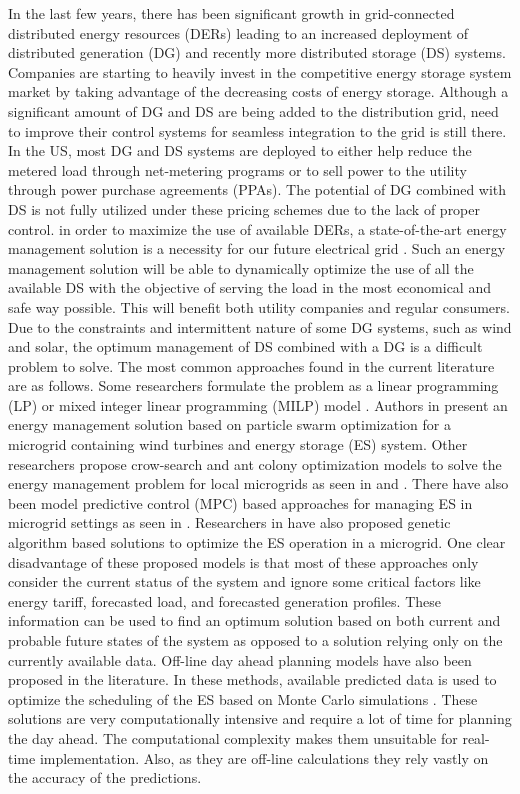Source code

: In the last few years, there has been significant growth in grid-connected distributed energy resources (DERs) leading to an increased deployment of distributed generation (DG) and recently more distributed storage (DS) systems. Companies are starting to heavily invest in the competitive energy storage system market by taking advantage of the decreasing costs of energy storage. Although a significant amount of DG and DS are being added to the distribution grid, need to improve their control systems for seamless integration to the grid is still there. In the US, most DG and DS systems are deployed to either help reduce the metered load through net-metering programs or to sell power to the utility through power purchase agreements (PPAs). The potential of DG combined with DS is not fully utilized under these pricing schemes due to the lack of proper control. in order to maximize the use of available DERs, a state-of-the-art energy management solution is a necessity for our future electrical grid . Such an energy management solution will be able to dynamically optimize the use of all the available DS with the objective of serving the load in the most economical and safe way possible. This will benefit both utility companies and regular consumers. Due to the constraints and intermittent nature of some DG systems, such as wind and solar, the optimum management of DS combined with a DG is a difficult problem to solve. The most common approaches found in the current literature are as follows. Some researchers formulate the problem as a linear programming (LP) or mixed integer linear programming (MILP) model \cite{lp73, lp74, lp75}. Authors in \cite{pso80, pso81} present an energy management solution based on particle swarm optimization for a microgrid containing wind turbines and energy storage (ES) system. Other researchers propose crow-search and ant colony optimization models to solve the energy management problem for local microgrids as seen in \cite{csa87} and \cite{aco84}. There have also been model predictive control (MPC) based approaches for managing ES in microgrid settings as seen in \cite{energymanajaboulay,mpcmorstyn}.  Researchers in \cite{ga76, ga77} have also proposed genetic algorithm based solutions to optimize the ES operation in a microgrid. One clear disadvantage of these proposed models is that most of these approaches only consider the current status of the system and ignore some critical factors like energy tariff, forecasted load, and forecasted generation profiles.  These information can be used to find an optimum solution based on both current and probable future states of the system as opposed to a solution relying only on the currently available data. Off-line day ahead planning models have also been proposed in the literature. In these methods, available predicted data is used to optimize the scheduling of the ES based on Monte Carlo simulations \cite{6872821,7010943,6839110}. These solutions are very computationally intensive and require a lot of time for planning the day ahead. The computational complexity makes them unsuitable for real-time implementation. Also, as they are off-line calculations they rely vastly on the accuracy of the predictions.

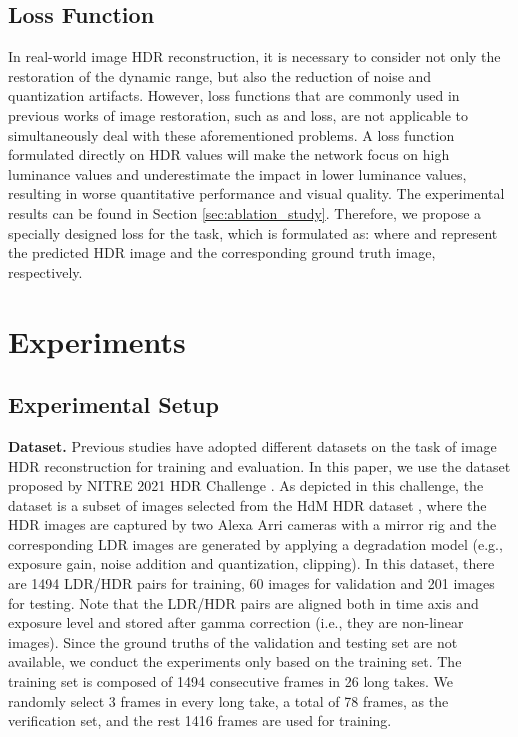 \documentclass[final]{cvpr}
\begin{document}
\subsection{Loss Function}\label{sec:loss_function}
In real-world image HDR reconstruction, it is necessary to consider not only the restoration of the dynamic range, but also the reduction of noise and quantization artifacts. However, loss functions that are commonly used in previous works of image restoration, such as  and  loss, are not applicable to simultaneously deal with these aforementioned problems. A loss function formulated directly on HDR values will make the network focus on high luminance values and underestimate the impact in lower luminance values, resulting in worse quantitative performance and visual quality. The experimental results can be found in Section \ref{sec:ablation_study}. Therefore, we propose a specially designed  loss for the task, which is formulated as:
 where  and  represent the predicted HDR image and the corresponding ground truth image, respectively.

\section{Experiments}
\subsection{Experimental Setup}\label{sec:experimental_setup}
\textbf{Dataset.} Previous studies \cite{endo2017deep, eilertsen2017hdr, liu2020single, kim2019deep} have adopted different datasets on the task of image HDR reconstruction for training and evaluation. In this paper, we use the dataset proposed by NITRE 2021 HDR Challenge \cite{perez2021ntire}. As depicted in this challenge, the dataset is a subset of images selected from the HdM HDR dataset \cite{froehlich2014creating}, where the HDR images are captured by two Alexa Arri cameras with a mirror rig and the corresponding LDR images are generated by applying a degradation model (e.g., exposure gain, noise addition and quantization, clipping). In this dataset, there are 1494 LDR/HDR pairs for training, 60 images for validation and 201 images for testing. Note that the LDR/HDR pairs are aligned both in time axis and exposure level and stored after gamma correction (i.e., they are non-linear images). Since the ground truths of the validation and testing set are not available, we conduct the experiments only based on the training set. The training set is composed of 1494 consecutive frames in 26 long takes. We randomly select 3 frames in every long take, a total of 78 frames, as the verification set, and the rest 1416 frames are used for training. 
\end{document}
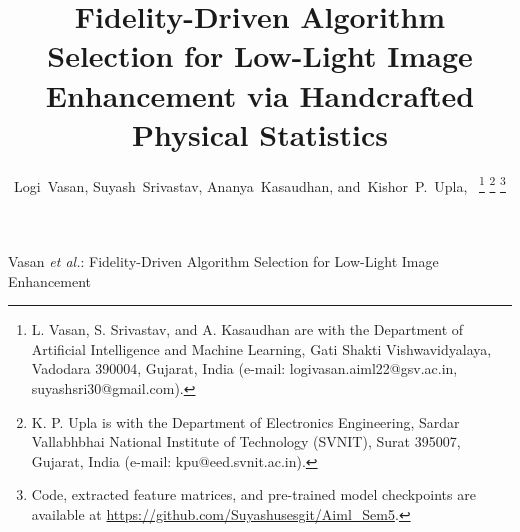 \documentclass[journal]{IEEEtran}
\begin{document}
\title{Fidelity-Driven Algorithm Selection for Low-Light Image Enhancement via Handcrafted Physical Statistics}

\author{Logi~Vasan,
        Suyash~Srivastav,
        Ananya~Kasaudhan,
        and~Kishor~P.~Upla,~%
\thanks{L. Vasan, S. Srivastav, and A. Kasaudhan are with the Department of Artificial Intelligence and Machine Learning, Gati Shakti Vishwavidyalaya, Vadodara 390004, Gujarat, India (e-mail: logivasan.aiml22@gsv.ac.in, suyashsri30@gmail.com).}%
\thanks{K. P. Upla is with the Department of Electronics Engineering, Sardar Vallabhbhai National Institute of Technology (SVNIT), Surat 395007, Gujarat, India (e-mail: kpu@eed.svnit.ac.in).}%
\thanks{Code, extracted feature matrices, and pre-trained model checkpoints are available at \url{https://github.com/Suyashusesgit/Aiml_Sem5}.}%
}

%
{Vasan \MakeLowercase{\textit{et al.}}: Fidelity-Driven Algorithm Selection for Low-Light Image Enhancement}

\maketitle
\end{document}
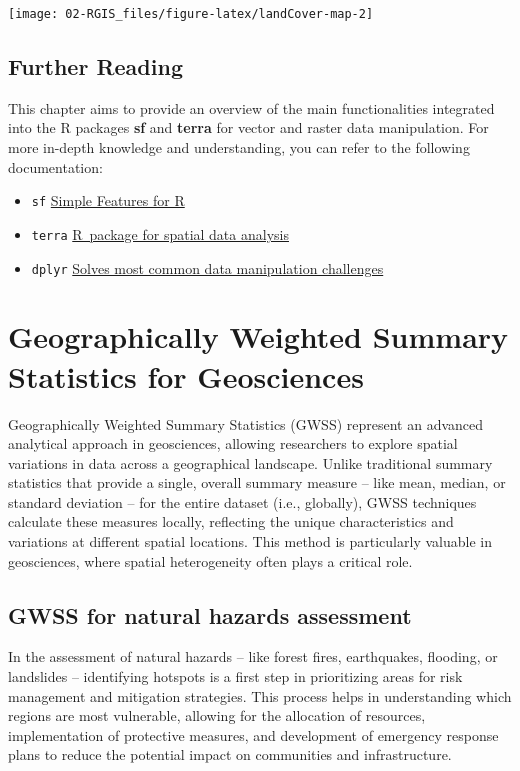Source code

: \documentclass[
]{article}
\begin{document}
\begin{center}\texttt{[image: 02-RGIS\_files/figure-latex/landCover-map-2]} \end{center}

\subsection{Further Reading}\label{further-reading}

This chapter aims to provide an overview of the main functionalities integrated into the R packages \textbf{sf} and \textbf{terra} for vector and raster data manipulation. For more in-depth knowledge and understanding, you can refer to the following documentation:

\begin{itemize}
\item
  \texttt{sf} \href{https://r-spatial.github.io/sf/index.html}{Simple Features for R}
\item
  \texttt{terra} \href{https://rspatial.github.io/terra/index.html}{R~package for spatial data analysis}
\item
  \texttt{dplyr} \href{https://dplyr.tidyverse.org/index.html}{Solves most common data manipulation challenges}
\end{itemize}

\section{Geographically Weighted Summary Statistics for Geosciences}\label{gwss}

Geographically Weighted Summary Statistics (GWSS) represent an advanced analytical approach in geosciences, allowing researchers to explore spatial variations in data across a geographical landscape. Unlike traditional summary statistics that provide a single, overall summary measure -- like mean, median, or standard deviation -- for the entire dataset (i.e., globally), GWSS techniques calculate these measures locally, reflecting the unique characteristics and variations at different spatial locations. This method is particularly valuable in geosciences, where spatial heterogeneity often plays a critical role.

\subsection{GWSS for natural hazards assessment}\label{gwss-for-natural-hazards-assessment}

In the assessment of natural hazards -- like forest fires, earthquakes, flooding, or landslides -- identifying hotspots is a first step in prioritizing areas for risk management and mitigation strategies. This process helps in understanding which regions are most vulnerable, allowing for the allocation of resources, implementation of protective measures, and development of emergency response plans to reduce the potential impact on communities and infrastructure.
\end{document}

**Exercise directions:** Retype the material above exactly, images excluded.

**Solution:**
Source code

: In the last few years, there has been significant growth in grid-connected distributed energy resources (DERs) leading to an increased deployment of distributed generation (DG) and recently more distributed storage (DS) systems. Companies are starting to heavily invest in the competitive energy storage system market by taking advantage of the decreasing costs of energy storage. Although a significant amount of DG and DS are being added to the distribution grid, need to improve their control systems for seamless integration to the grid is still there. In the US, most DG and DS systems are deployed to either help reduce the metered load through net-metering programs or to sell power to the utility through power purchase agreements (PPAs). The potential of DG combined with DS is not fully utilized under these pricing schemes due to the lack of proper control. in order to maximize the use of available DERs, a state-of-the-art energy management solution is a necessity for our future electrical grid . Such an energy management solution will be able to dynamically optimize the use of all the available DS with the objective of serving the load in the most economical and safe way possible. This will benefit both utility companies and regular consumers. Due to the constraints and intermittent nature of some DG systems, such as wind and solar, the optimum management of DS combined with a DG is a difficult problem to solve. The most common approaches found in the current literature are as follows. Some researchers formulate the problem as a linear programming (LP) or mixed integer linear programming (MILP) model \cite{lp73, lp74, lp75}. Authors in \cite{pso80, pso81} present an energy management solution based on particle swarm optimization for a microgrid containing wind turbines and energy storage (ES) system. Other researchers propose crow-search and ant colony optimization models to solve the energy management problem for local microgrids as seen in \cite{csa87} and \cite{aco84}. There have also been model predictive control (MPC) based approaches for managing ES in microgrid settings as seen in \cite{energymanajaboulay,mpcmorstyn}.  Researchers in \cite{ga76, ga77} have also proposed genetic algorithm based solutions to optimize the ES operation in a microgrid. One clear disadvantage of these proposed models is that most of these approaches only consider the current status of the system and ignore some critical factors like energy tariff, forecasted load, and forecasted generation profiles.  These information can be used to find an optimum solution based on both current and probable future states of the system as opposed to a solution relying only on the currently available data. Off-line day ahead planning models have also been proposed in the literature. In these methods, available predicted data is used to optimize the scheduling of the ES based on Monte Carlo simulations \cite{6872821,7010943,6839110}. These solutions are very computationally intensive and require a lot of time for planning the day ahead. The computational complexity makes them unsuitable for real-time implementation. Also, as they are off-line calculations they rely vastly on the accuracy of the predictions.

 \documentclass[final]{cvpr}
\begin{document}
\subsection{Loss Function}\label{sec:loss_function}
In real-world image HDR reconstruction, it is necessary to consider not only the restoration of the dynamic range, but also the reduction of noise and quantization artifacts. However, loss functions that are commonly used in previous works of image restoration, such as  and  loss, are not applicable to simultaneously deal with these aforementioned problems. A loss function formulated directly on HDR values will make the network focus on high luminance values and underestimate the impact in lower luminance values, resulting in worse quantitative performance and visual quality. The experimental results can be found in Section \ref{sec:ablation_study}. Therefore, we propose a specially designed  loss for the task, which is formulated as:
 where  and  represent the predicted HDR image and the corresponding ground truth image, respectively.

\section{Experiments}
\subsection{Experimental Setup}\label{sec:experimental_setup}
\textbf{Dataset.} Previous studies \cite{endo2017deep, eilertsen2017hdr, liu2020single, kim2019deep} have adopted different datasets on the task of image HDR reconstruction for training and evaluation. In this paper, we use the dataset proposed by NITRE 2021 HDR Challenge \cite{perez2021ntire}. As depicted in this challenge, the dataset is a subset of images selected from the HdM HDR dataset \cite{froehlich2014creating}, where the HDR images are captured by two Alexa Arri cameras with a mirror rig and the corresponding LDR images are generated by applying a degradation model (e.g., exposure gain, noise addition and quantization, clipping). In this dataset, there are 1494 LDR/HDR pairs for training, 60 images for validation and 201 images for testing. Note that the LDR/HDR pairs are aligned both in time axis and exposure level and stored after gamma correction (i.e., they are non-linear images). Since the ground truths of the validation and testing set are not available, we conduct the experiments only based on the training set. The training set is composed of 1494 consecutive frames in 26 long takes. We randomly select 3 frames in every long take, a total of 78 frames, as the verification set, and the rest 1416 frames are used for training. 
\end{document}
 \documentclass[journal]{IEEEtran}
\begin{document}
\title{Fidelity-Driven Algorithm Selection for Low-Light Image Enhancement via Handcrafted Physical Statistics}

\author{Logi~Vasan,
        Suyash~Srivastav,
        Ananya~Kasaudhan,
        and~Kishor~P.~Upla,~%
\thanks{L. Vasan, S. Srivastav, and A. Kasaudhan are with the Department of Artificial Intelligence and Machine Learning, Gati Shakti Vishwavidyalaya, Vadodara 390004, Gujarat, India (e-mail: logivasan.aiml22@gsv.ac.in, suyashsri30@gmail.com).}%
\thanks{K. P. Upla is with the Department of Electronics Engineering, Sardar Vallabhbhai National Institute of Technology (SVNIT), Surat 395007, Gujarat, India (e-mail: kpu@eed.svnit.ac.in).}%
\thanks{Code, extracted feature matrices, and pre-trained model checkpoints are available at \url{https://github.com/Suyashusesgit/Aiml_Sem5}.}%
}

%
{Vasan \MakeLowercase{\textit{et al.}}: Fidelity-Driven Algorithm Selection for Low-Light Image Enhancement}

\maketitle
\end{document}
Source code

: \documentclass[
]{article}
\begin{document}
\begin{center}\texttt{[image: 02-RGIS\_files/figure-latex/landCover-map-2]} \end{center}

\subsection{Further Reading}\label{further-reading}

This chapter aims to provide an overview of the main functionalities integrated into the R packages \textbf{sf} and \textbf{terra} for vector and raster data manipulation. For more in-depth knowledge and understanding, you can refer to the following documentation:

\begin{itemize}
\item
  \texttt{sf} \href{https://r-spatial.github.io/sf/index.html}{Simple Features for R}
\item
  \texttt{terra} \href{https://rspatial.github.io/terra/index.html}{R~package for spatial data analysis}
\item
  \texttt{dplyr} \href{https://dplyr.tidyverse.org/index.html}{Solves most common data manipulation challenges}
\end{itemize}

\section{Geographically Weighted Summary Statistics for Geosciences}\label{gwss}

Geographically Weighted Summary Statistics (GWSS) represent an advanced analytical approach in geosciences, allowing researchers to explore spatial variations in data across a geographical landscape. Unlike traditional summary statistics that provide a single, overall summary measure -- like mean, median, or standard deviation -- for the entire dataset (i.e., globally), GWSS techniques calculate these measures locally, reflecting the unique characteristics and variations at different spatial locations. This method is particularly valuable in geosciences, where spatial heterogeneity often plays a critical role.

\subsection{GWSS for natural hazards assessment}\label{gwss-for-natural-hazards-assessment}

In the assessment of natural hazards -- like forest fires, earthquakes, flooding, or landslides -- identifying hotspots is a first step in prioritizing areas for risk management and mitigation strategies. This process helps in understanding which regions are most vulnerable, allowing for the allocation of resources, implementation of protective measures, and development of emergency response plans to reduce the potential impact on communities and infrastructure.
\end{document}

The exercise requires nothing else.